▶ [Stored items]
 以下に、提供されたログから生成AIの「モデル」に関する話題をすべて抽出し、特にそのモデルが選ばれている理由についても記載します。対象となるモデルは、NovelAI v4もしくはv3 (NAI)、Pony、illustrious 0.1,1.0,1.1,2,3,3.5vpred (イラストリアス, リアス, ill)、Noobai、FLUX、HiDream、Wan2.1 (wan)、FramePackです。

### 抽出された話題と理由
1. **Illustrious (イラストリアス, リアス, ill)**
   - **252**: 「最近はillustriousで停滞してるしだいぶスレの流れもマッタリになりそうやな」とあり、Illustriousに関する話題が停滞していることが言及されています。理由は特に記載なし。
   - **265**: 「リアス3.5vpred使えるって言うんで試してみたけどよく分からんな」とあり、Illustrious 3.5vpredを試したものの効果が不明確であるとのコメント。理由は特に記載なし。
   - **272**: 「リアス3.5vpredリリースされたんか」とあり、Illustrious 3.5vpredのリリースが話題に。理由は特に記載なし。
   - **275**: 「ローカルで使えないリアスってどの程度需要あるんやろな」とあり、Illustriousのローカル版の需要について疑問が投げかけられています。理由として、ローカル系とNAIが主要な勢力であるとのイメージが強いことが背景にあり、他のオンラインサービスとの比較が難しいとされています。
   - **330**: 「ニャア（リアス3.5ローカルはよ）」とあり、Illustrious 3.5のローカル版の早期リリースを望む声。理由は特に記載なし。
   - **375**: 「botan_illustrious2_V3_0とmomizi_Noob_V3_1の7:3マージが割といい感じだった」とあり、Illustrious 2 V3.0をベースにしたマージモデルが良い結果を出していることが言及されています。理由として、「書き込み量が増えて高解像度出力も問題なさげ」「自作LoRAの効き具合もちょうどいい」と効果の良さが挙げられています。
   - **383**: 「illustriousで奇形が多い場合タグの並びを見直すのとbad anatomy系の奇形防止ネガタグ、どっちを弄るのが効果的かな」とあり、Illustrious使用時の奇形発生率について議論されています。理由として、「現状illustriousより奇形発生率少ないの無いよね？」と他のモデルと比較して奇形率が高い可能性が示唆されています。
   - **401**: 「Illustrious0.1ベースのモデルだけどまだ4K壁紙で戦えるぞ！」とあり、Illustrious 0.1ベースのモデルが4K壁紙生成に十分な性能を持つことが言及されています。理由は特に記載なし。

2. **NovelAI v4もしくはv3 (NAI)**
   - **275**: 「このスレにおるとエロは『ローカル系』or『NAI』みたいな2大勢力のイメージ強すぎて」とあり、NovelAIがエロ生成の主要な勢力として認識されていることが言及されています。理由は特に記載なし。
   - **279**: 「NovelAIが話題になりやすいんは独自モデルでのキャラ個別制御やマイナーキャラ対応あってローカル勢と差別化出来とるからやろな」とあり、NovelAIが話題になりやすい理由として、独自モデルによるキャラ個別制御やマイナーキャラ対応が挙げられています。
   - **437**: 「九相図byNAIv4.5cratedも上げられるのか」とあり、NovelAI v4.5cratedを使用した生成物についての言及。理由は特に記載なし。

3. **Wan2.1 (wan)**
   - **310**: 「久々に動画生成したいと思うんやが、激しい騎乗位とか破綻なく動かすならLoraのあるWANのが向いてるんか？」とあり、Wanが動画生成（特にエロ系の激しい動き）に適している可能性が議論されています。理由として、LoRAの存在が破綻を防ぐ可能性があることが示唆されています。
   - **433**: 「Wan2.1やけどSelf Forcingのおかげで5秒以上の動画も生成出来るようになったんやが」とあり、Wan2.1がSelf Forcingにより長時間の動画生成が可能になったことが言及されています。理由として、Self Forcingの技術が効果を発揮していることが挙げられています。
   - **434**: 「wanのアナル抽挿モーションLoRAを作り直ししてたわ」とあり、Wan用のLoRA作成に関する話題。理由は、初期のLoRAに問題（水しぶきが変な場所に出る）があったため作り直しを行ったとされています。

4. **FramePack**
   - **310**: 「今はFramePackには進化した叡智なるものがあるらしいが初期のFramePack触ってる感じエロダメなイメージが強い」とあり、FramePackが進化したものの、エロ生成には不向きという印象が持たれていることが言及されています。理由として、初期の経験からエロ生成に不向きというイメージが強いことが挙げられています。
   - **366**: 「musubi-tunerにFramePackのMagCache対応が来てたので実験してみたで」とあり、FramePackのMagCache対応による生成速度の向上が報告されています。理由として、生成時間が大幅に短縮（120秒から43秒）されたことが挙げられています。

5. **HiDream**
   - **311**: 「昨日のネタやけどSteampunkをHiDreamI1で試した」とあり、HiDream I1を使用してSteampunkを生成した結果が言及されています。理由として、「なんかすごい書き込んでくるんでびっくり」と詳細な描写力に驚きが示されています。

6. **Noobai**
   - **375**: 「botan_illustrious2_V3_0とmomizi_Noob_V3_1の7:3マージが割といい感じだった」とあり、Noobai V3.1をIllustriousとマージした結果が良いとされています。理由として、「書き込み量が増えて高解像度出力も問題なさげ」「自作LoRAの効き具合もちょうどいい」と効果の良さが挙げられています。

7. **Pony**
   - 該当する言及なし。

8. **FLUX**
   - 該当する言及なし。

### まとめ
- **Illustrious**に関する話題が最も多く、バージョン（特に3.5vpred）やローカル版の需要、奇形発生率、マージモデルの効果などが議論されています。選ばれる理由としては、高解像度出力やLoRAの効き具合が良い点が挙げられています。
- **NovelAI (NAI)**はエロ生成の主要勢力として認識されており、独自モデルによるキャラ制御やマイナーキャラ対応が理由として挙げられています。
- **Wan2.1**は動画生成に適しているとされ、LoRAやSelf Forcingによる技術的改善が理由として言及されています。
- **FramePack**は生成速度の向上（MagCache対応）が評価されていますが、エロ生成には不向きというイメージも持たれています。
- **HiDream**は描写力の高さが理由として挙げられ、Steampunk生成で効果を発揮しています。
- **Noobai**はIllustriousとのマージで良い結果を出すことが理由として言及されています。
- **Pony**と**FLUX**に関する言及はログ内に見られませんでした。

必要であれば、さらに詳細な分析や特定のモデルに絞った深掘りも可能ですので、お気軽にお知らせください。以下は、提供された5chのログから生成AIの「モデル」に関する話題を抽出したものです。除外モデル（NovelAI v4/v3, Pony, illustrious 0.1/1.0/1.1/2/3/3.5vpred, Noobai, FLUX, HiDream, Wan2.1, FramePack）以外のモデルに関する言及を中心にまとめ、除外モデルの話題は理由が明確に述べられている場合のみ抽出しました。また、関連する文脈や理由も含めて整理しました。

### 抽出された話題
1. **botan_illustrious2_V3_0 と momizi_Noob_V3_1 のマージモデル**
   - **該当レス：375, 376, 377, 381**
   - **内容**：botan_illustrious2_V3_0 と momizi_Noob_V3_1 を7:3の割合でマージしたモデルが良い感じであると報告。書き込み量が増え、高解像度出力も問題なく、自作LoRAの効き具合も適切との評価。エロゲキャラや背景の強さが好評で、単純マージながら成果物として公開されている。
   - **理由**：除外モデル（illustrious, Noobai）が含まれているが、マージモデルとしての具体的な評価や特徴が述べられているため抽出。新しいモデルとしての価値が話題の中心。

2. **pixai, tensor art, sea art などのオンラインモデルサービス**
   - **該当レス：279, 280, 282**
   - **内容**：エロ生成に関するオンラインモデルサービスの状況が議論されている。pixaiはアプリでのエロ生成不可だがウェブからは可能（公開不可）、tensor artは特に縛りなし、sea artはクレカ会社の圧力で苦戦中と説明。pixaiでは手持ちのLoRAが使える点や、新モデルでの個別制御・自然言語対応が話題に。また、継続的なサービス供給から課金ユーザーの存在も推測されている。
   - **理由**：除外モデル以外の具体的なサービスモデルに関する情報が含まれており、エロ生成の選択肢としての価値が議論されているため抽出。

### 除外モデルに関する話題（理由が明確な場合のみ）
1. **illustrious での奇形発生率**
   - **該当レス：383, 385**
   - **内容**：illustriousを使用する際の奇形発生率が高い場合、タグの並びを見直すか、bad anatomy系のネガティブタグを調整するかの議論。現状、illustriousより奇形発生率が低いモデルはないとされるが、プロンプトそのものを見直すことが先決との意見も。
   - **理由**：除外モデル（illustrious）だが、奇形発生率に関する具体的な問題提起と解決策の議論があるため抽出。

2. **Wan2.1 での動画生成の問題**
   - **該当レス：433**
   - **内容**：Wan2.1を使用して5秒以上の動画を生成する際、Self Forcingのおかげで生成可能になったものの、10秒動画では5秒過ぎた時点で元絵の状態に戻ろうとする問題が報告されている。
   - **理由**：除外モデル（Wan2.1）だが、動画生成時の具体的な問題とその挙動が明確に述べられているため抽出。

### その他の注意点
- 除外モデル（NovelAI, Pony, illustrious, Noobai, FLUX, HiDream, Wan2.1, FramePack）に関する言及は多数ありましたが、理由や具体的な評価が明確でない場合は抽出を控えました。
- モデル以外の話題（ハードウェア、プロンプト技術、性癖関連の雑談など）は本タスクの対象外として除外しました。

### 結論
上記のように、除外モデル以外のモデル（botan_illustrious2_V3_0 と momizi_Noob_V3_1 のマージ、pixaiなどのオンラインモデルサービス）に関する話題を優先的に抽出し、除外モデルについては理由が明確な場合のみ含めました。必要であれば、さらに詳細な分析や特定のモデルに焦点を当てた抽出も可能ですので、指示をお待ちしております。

▶ [EXERCISE BRIEF] Filter the entries above down to the lines that hold the word "書き込み量が増えて高解像度出力も問題なさげ", and copy those lines.

▶ [RESULT FOR THIS TASK]
   - **375**: 「botan_illustrious2_V3_0とmomizi_Noob_V3_1の7:3マージが割といい感じだった」とあり、Illustrious 2 V3.0をベースにしたマージモデルが良い結果を出していることが言及されています。理由として、「書き込み量が増えて高解像度出力も問題なさげ」「自作LoRAの効き具合もちょうどいい」と効果の良さが挙げられています。
   - **375**: 「botan_illustrious2_V3_0とmomizi_Noob_V3_1の7:3マージが割といい感じだった」とあり、Noobai V3.1をIllustriousとマージした結果が良いとされています。理由として、「書き込み量が増えて高解像度出力も問題なさげ」「自作LoRAの効き具合もちょうどいい」と効果の良さが挙げられています。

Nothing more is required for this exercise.